After retiring, Hipple started his own business, Hipple & Associates, an insurance business targeted toward car dealers. In 1995, he was hired for the pregame show on Lions broadcasts, which he worked until 2000. In 1998, he attempted to kill himself by jumping out of a car window, but it was reported as merely an accident with non life-threatening injuries. In 2000, his 15-year-old son committed suicide. Hipple soon became involved in educating people about the dangers of depression. Hipple delivers speeches on suicide prevention and mental illness at high schools, youth groups, members of the military and their families, local organizations and corporations.
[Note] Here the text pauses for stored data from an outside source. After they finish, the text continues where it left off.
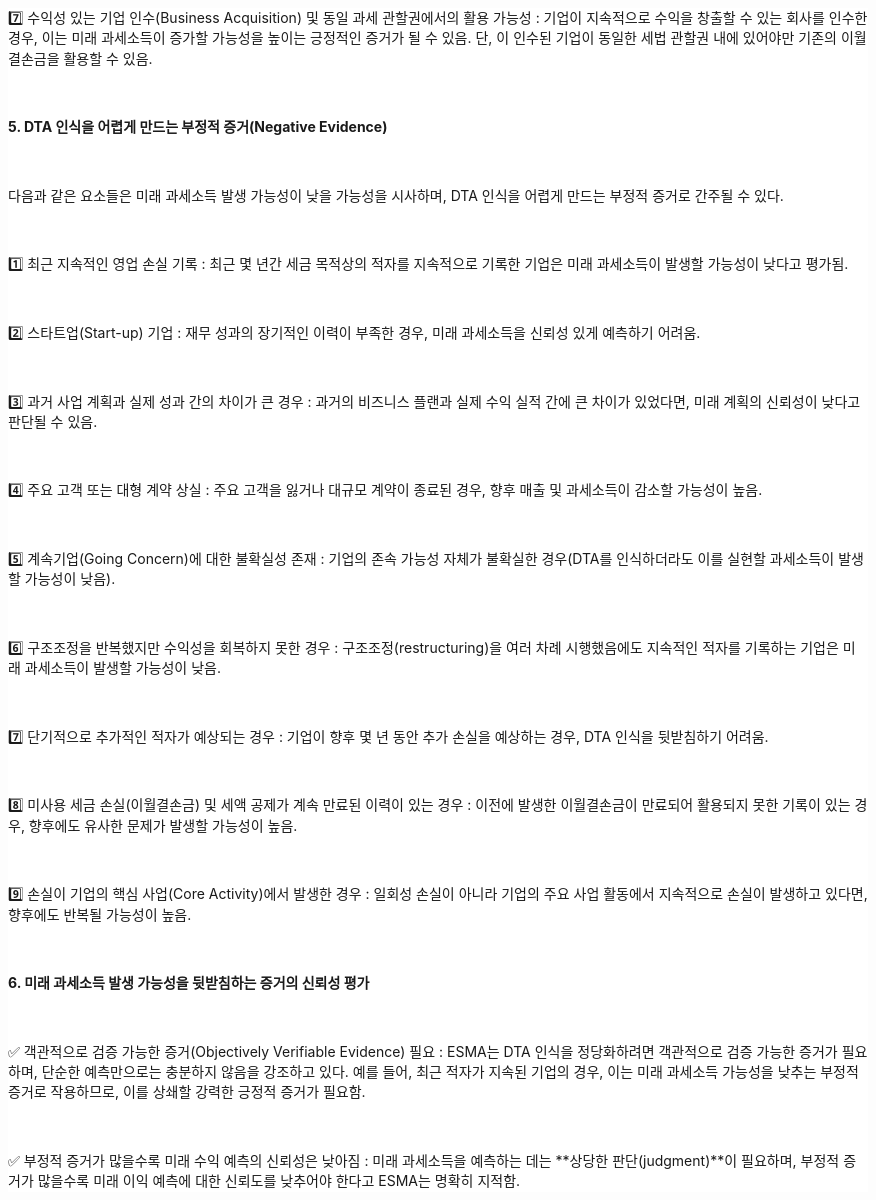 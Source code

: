 7️⃣ 수익성 있는 기업 인수(Business Acquisition) 및 동일 과세 관할권에서의 활용 가능성 : 기업이 지속적으로 수익을 창출할 수 있는 회사를 인수한 경우, 이는 미래 과세소득이 증가할 가능성을 높이는 긍정적인 증거가 될 수 있음. 단, 이 인수된 기업이 동일한 세법 관할권 내에 있어야만 기존의 이월결손금을 활용할 수 있음.

​

**5\. DTA 인식을 어렵게 만드는 부정적 증거(Negative Evidence)**

​

다음과 같은 요소들은 미래 과세소득 발생 가능성이 낮을 가능성을 시사하며, DTA 인식을 어렵게 만드는 부정적 증거로 간주될 수 있다.

​

1️⃣ 최근 지속적인 영업 손실 기록 : 최근 몇 년간 세금 목적상의 적자를 지속적으로 기록한 기업은 미래 과세소득이 발생할 가능성이 낮다고 평가됨.

​

2️⃣ 스타트업(Start-up) 기업 : 재무 성과의 장기적인 이력이 부족한 경우, 미래 과세소득을 신뢰성 있게 예측하기 어려움.

​

3️⃣ 과거 사업 계획과 실제 성과 간의 차이가 큰 경우 : 과거의 비즈니스 플랜과 실제 수익 실적 간에 큰 차이가 있었다면, 미래 계획의 신뢰성이 낮다고 판단될 수 있음.

​

4️⃣ 주요 고객 또는 대형 계약 상실 : 주요 고객을 잃거나 대규모 계약이 종료된 경우, 향후 매출 및 과세소득이 감소할 가능성이 높음.

​

5️⃣ 계속기업(Going Concern)에 대한 불확실성 존재 : 기업의 존속 가능성 자체가 불확실한 경우(DTA를 인식하더라도 이를 실현할 과세소득이 발생할 가능성이 낮음).

​

6️⃣ 구조조정을 반복했지만 수익성을 회복하지 못한 경우 : 구조조정(restructuring)을 여러 차례 시행했음에도 지속적인 적자를 기록하는 기업은 미래 과세소득이 발생할 가능성이 낮음.

​

7️⃣ 단기적으로 추가적인 적자가 예상되는 경우 : 기업이 향후 몇 년 동안 추가 손실을 예상하는 경우, DTA 인식을 뒷받침하기 어려움.

​

8️⃣ 미사용 세금 손실(이월결손금) 및 세액 공제가 계속 만료된 이력이 있는 경우 : 이전에 발생한 이월결손금이 만료되어 활용되지 못한 기록이 있는 경우, 향후에도 유사한 문제가 발생할 가능성이 높음.

​

9️⃣ 손실이 기업의 핵심 사업(Core Activity)에서 발생한 경우 : 일회성 손실이 아니라 기업의 주요 사업 활동에서 지속적으로 손실이 발생하고 있다면, 향후에도 반복될 가능성이 높음.

​

**6\. 미래 과세소득 발생 가능성을 뒷받침하는 증거의 신뢰성 평가**

​

✅ 객관적으로 검증 가능한 증거(Objectively Verifiable Evidence) 필요 : ESMA는 DTA 인식을 정당화하려면 객관적으로 검증 가능한 증거가 필요하며, 단순한 예측만으로는 충분하지 않음을 강조하고 있다. 예를 들어, 최근 적자가 지속된 기업의 경우, 이는 미래 과세소득 가능성을 낮추는 부정적 증거로 작용하므로, 이를 상쇄할 강력한 긍정적 증거가 필요함.

​

✅ 부정적 증거가 많을수록 미래 수익 예측의 신뢰성은 낮아짐 : 미래 과세소득을 예측하는 데는 \*\*상당한 판단(judgment)\*\*이 필요하며, 부정적 증거가 많을수록 미래 이익 예측에 대한 신뢰도를 낮추어야 한다고 ESMA는 명확히 지적함.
He is the Outreach Coordinator of the Depression Center of the University of Michigan. A documentary film by the Depression Center features Hipple. He also co-authored a study about depression and pain in retired professional football players.

Hipple's book, Real Men Do Cry, was published in 2008. It discusses Hipple's playing career with the Lions, his bouts with depression, and details of the warning signs of teens who have died from suicide.

==Personal life ==
In 2000, Hipple's 15-year-old son Jeff died by suicide via shotgun. Hipple has acknowledged he has also suffered from bouts with depression, including his adolescence. After his son's death, Hipple abused drugs and alcohol, and was convicted of drunk driving and served time in jail. He filed for bankruptcy as well.

In 2005, Hipple disarmed a man wielding a knife at a party in Michigan.

==In other media==
A football poster of Hipple can be seen on the wall in the 1983 feature film Mr. Mom.

He was a guest star in the show Home Improvement as himself (Season 3, Episode 18), building a house for Habitat for Humanity that guest starred various athletes alongside a special appearance by President Jimmy Carter.